Monday, February 28, 2011

Western Avenue Series

Mile 2: 114th Street-106th Street
This sketch is a part of my Western Avenue Series, through which I'll be making 24 watercolor paintings, one to document each mile of Western Avenue, in Chicago.  I started this project because while it is not considered to be among the most “beautiful” of Chicago’s streets, Western Avenue is a perfect place to document the humanness of Chicago, the positive and the negative. In the words of Stuart Dybek, "Western, with apologies to State Street, is a great street,  Unlike State, it is a street that goes to the interior, the heart of the city, as it glides and glows through a United Nations of neighborhoods."  Check back next Monday to see the painting completed based on this sketch.

The second mile of my journey down Western took me deeper into Beverly Hills (or Beverly).  This portion of the city located on the southern edge of the city was built by English engineers as an exclusive streetcar suburb.  In addition to English roots, Beverly is also home to a large Irish-American community and many Irish establishments. I had been to this portion of Beverly before for the South Side Irish Parade, which was held the Sunday before St. Patrick's day until it was cancelled in 2009.  

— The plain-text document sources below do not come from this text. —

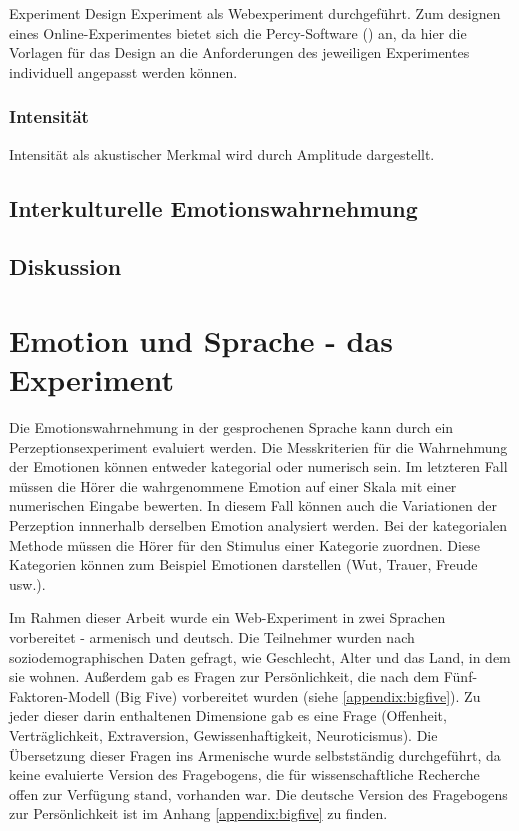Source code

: \documentclass[11pt,a4paper,headsepline,twoside,toc=bibliography]{scrreprt}
\begin{document}
\bigskip

Experiment Design
Experiment als Webexperiment durchgeführt.
Zum designen eines Online-Experimentes bietet sich die Percy-Software (\cite{Draxler2011}) an, da hier die Vorlagen für das Design an die Anforderungen des jeweiligen Experimentes individuell angepasst werden können.


\subsection{Intensität}
\label{intensity}

Intensität als akustischer Merkmal wird durch Amplitude dargestellt.



\section{Interkulturelle Emotionswahrnehmung}


\section{Diskussion}
\label{sec:method_discussion}




\chapter{Emotion und Sprache -  das Experiment}
\label{sec:captain}

Die Emotionswahrnehmung in der gesprochenen Sprache kann durch ein Perzeptionsexperiment evaluiert werden. Die Messkriterien für die Wahrnehmung der Emotionen können entweder kategorial oder numerisch sein. Im letzteren Fall müssen die Hörer die wahrgenommene Emotion auf einer Skala mit einer numerischen Eingabe bewerten. In diesem Fall können auch die Variationen der Perzeption innnerhalb derselben Emotion analysiert werden. Bei der kategorialen Methode müssen die Hörer für den Stimulus einer Kategorie zuordnen. Diese Kategorien können zum Beispiel Emotionen darstellen (Wut, Trauer, Freude usw.).  


Im Rahmen dieser Arbeit wurde ein Web-Experiment in zwei Sprachen vorbereitet - armenisch und deutsch. Die Teilnehmer wurden nach soziodemographischen Daten gefragt, wie Geschlecht, Alter und das Land, in dem sie wohnen. Außerdem gab es Fragen zur Persönlichkeit, die nach dem Fünf-Faktoren-Modell (Big Five) vorbereitet wurden (siehe \ref{appendix:bigfive}). Zu jeder dieser darin enthaltenen Dimensione gab es eine Frage (Offenheit, Verträglichkeit, Extraversion, Gewissenhaftigkeit, Neuroticismus). Die Übersetzung dieser Fragen ins Armenische wurde selbstständig durchgeführt, da keine evaluierte Version des Fragebogens, die für wissenschaftliche Recherche offen zur Verfügung stand, vorhanden war. Die deutsche Version des Fragebogens zur Persönlichkeit ist im Anhang \ref{appendix:bigfive} zu finden. 
\end{document}
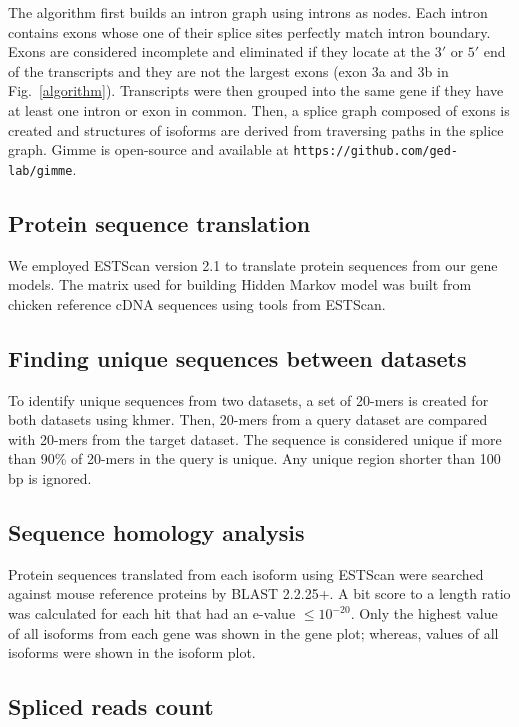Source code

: \documentclass[10pt]{article}
\begin{document}
The algorithm first builds an intron graph using introns as nodes.
Each intron contains exons whose one of their splice sites perfectly match intron boundary.
Exons are considered incomplete and eliminated if they locate at the $3'$ or $5'$ end of the transcripts and
they are not the largest exons (exon 3a and 3b in Fig.~\ref{algorithm}).
Transcripts were then grouped into the same gene if they have at least one intron or exon in common.
Then, a splice graph composed of exons is created and structures of isoforms are derived from traversing paths in the splice graph.
Gimme is open-source and available at \texttt{https://github.com/ged-lab/gimme}.

\subsection*{Protein sequence translation}

We employed ESTScan version 2.1 to translate protein sequences from our gene models.
The matrix used for building Hidden Markov model was built from chicken reference cDNA sequences using tools from ESTScan.

\subsection*{Finding unique sequences between datasets}

To identify unique sequences from two datasets, a set of 20-mers is created for both datasets using
khmer\cite{khmer}.
Then, 20-mers from a query dataset are compared with 20-mers from the target dataset.
The sequence is considered unique if more than 90\% of 20-mers in the query is unique.
Any unique region shorter than 100 bp is ignored.

\subsection*{Sequence homology analysis}

Protein sequences translated from each isoform using ESTScan were searched against mouse reference proteins by BLAST 2.2.25+\cite{Tatusova:1999tz}.
A bit score to a length ratio was calculated for each hit that had an e-value $\le 10^{-20}$.
Only the highest value of all isoforms from each gene was shown in the gene plot; whereas, values of all isoforms were shown in the isoform plot.

\subsection*{Spliced reads count}
\end{document}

As I walked through Beverly, I came across the Beverly Arts Center, which was founded in 1968 and offers nearly 100 classes, as well as the Irish Film Festival.  The Center moved to their current location at 111th Street and Western, in 2002.  Also, along this stretch is Kennedy Park, which at 18 acres was by far the largest park created by the Calumet Park District.  The Calumet District began to purchase land for this park in 1911 at the urging of Morgan Park residents. By 1912, the Calumet Park District had completed acquisition of a dump site and an existing ball field for park development. Although much of the property remained unimproved through the 1920s, the park district worked with the Morgan Park Woman's Club to create a bird sanctuary and wild flower preserve on 5 undeveloped acres. The park district began full-scale improvements in 1930, using labor from the state's Unemployed Relief Service. 

Have you been to the Beverly Arts Center, Kennedy Park, or the South Side Irish Parade?